Reclaiming Shingwauk Hall Exhibition

by Jonathan Dewar

* Update: Check out the following links for press coverage and photos:


I am very pleased to be able to share an update on a nearly completed exhibition project that has been six years in the making, and which was supported, in part, by the Creative Conciliations project.

Shortly after the closure in 1970 of the Shingwauk Indian Residential School, and in the early years of Algoma University College’s relocation to the present site, Residential School Survivors connected to the Shingwauk School, their families and communities, and their allies were catalysts in the growing Healing Movement, culminating in the development of the Shingwauk Project in 1979, and the Shingwauk Reunion in 1981.

From these watershed events began the decades-long work of organizing, collecting, displaying, conducting research, and educating the public that led to the establishment of the Children of Shingwauk Alumni Association (CSAA) and the Shingwauk Residential Schools Centre (SRSC), as the Shingwauk project is now known.

In 2012, the CSAA received funding from the Truth and Reconciliation Commission of Canada, which allowed it and its partners, notably Algoma University and Shingwauk Kinoomaage Gamig, to hold a large Shingwauk Gathering & Conference – the first of several annual events hosted by the SRSC.

In my role as Director of the SRSC and Special Advisor to the President at Algoma University (2012-16), my SRSC colleagues and I arranged to have several visiting exhibitions of Residential Schools-related material on display at this event, to bolster the SRSC’s longstanding efforts to display and celebrate the Shingwauk collections. This included the seminal Where Are the Children?, curated by Jeff Thomas.

At this event, and more formally at the one that followed in 2013, I asked the Survivors – members of the CSAA and some from the wider Survivor community – how they would like to see their stories told on the walls – and more broadly, throughout the site – of the former Shingwauk School. This was the start of a five-year, iterative exhibition development process, led by the SRSC and the CSAA, to raise funds, develop concepts, and return each year to the Shingwauk Gathering & Conference to refine and further develop plans for a museum-quality exhibition that would further the Survivors’ efforts to celebrate resiliency and reclaim Shingwauk Hall – and beyond.

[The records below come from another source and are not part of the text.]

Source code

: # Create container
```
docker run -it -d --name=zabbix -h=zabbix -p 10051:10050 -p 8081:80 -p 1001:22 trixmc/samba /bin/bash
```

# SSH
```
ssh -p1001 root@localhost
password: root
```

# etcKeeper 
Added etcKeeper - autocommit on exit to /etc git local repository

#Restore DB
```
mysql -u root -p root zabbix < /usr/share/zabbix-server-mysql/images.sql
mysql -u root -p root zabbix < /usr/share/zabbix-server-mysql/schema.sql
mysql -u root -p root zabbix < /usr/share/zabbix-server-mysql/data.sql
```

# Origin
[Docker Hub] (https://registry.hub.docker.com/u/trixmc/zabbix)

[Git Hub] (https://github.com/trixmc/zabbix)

With funding from the Aboriginal Healing Foundation (2012-14), the SSHRC-funded Creative Conciliations project (2013-18), and Canadian Heritage’s Museums Assistance Program (2014-16, 2016-18), the Survivor community, staff of the SRSC, and the creative team (led by me, along with my collaborators Trina-Cooper Bolam and Jeff Thomas) developed Healing and Reconciliation Through Education, a multi-phase, comprehensive exhibition plan that includes the first phase, Reclaiming Shingwauk Hall, which will be opened in ceremony August 3, 2018, at Algoma University in Sault Ste. Marie, Ontario.

The exhibition has three major galleries: ““From Teaching Wigwam to Residential School;” “Life at Shingwauk Home: An Indian Residential School;” and “We are all Children of Shingwauk.” Located on the main floor of Shingwauk Hall, the exhibition completely transforms the space and explores the 110 years of history of the Shingwauk and Wawanosh Indian Residential Schools through their industrial and residential phases.

It was designed with Survivors to honour their experiences and resilience and brings the history of Chief Shingwauk’s vision, and of the Shingwauk and Wawanosh Schools, to Canadians. Most of all, it further serves the mandate they gave the SRSC – “sharing, healing, and learning” – and is part of their longstanding efforts as leaders working to advance reconciliation.

As Shirley Horn, one of our collaborators and a founding member of the CSAA, who now serves as Algoma University’s Chancellor, says in the promotional material for the exhibition launch, “The exhibition is a dream come true. The Children of Shingwauk Alumni Association have been discussing creating such a space for a long time. This new exhibition helps reflect the whole story of those who lived through the residential school era and helps fellow Survivors move toward healing and reconciliation.”

The Creative Conciliations project allowed the SRSC to host three Shingwauk Gatherings (2013-15), which was instrumental in allowing us the time and space with Survivors to work through concepts and move into content and design. And, to close out our Creative Conciliations work, the grant is again supporting a Gathering this summer – this time to launch the first phase of the larger exhibition project and to continue developing the subsequent phases.

Chi miigwetch to Keavy, Ashok, David, and Dylan for your support!